Key aspects pertaining to population pharmacokinetics of VPA for clinical use and future research have been highlighted by this review. For the clinician, VPA therapy could be optimized by population pharmacokinetic models and significant predictors, summarized in this review (Table 4), with an incorporation of Bayesian estimation to obtain optimal individual doses. However, predictive performance of these published models should be performed in a target population prior to use in clinical settings, particularly equations that were proposed without model validation (Table 2). Moreover, the choice to adopt these models for clinical use should be based on study design and factors associated with a patient population.

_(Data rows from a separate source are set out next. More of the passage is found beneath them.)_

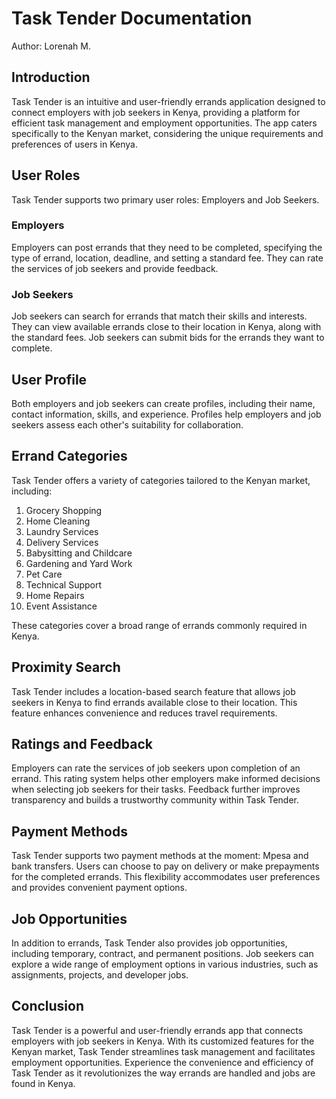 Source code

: # Task Tender Documentation

Author: Lorenah M.

## Introduction

Task Tender is an intuitive and user-friendly errands application designed to connect employers with job seekers in Kenya, providing a platform for efficient task management and employment opportunities. The app caters specifically to the Kenyan market, considering the unique requirements and preferences of users in Kenya.

## User Roles

Task Tender supports two primary user roles: Employers and Job Seekers.

### Employers

Employers can post errands that they need to be completed, specifying the type of errand, location, deadline, and setting a standard fee. They can rate the services of job seekers and provide feedback.

### Job Seekers

Job seekers can search for errands that match their skills and interests. They can view available errands close to their location in Kenya, along with the standard fees. Job seekers can submit bids for the errands they want to complete.

## User Profile

Both employers and job seekers can create profiles, including their name, contact information, skills, and experience. Profiles help employers and job seekers assess each other's suitability for collaboration.

## Errand Categories

Task Tender offers a variety of categories tailored to the Kenyan market, including:

1. Grocery Shopping
2. Home Cleaning
3. Laundry Services
4. Delivery Services
5. Babysitting and Childcare
6. Gardening and Yard Work
7. Pet Care
8. Technical Support
9. Home Repairs
10. Event Assistance

These categories cover a broad range of errands commonly required in Kenya.

## Proximity Search

Task Tender includes a location-based search feature that allows job seekers in Kenya to find errands available close to their location. This feature enhances convenience and reduces travel requirements.

## Ratings and Feedback

Employers can rate the services of job seekers upon completion of an errand. This rating system helps other employers make informed decisions when selecting job seekers for their tasks. Feedback further improves transparency and builds a trustworthy community within Task Tender.

## Payment Methods

Task Tender supports two payment methods at the moment: Mpesa and bank transfers. Users can choose to pay on delivery or make prepayments for the completed errands. This flexibility accommodates user preferences and provides convenient payment options.

## Job Opportunities

In addition to errands, Task Tender also provides job opportunities, including temporary, contract, and permanent positions. Job seekers can explore a wide range of employment options in various industries, such as assignments, projects, and developer jobs.

## Conclusion

Task Tender is a powerful and user-friendly errands app that connects employers with job seekers in Kenya. With its customized features for the Kenyan market, Task Tender streamlines task management and facilitates employment opportunities. Experience the convenience and efficiency of Task Tender as it revolutionizes the way errands are handled and jobs are found in Kenya.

For example, a one‐compartment model developed from routine monitoring data that incorporated the effect of antiepileptic comedication might be a better choice for patients receiving antiepileptic drug polytherapy. For researchers, this review provides information concerning model structure, population characteristics as well as sources and magnitudes of pharmacokinetic variability. For future studies, a population pharmacokinetic study of VPA in patients with psychiatric and other neurological disorders should be conducted. As for a population pharmacokinetics/pharmacodynamics model, some limitations still exist and future studies are needed to confirm such results. These include a population pharmacokinetics/pharmacodynamics study for seizure control in ethnically diverse populations to ensure the generalizability of the model for seizure control. Moreover, a population pharmacokinetics/pharmacodynamics of VPA in populations other than patients with epilepsy (i.e. patients with bipolar disorder and other psychiatric illness) is still lacking. Finally, more studies in regard to a relationship between VPA exposure and adverse effects, other than an elevation of γ‐GT, such as thrombocytopenia by means of population pharmacokinetics/pharmacodynamics are recommended.

Conclusion

Most of the reported population pharmacokinetic studies of VPA were conducted using TDM data, employing a one‐compartment model. Significant covariates influencing VPA pharmacokinetics were discussed and summarized. One third of published population pharmacokinetic models for VPA did not perform model validation and need to be evaluated for their predictive performance.

Competing Interests

There are no competing interests to declare.

Methaneethorn, J. (2018) A systematic review of population pharmacokinetics of valproic acid. Br J Clin Pharmacol, 84: 816–834. doi: 10.1111/bcp.13510.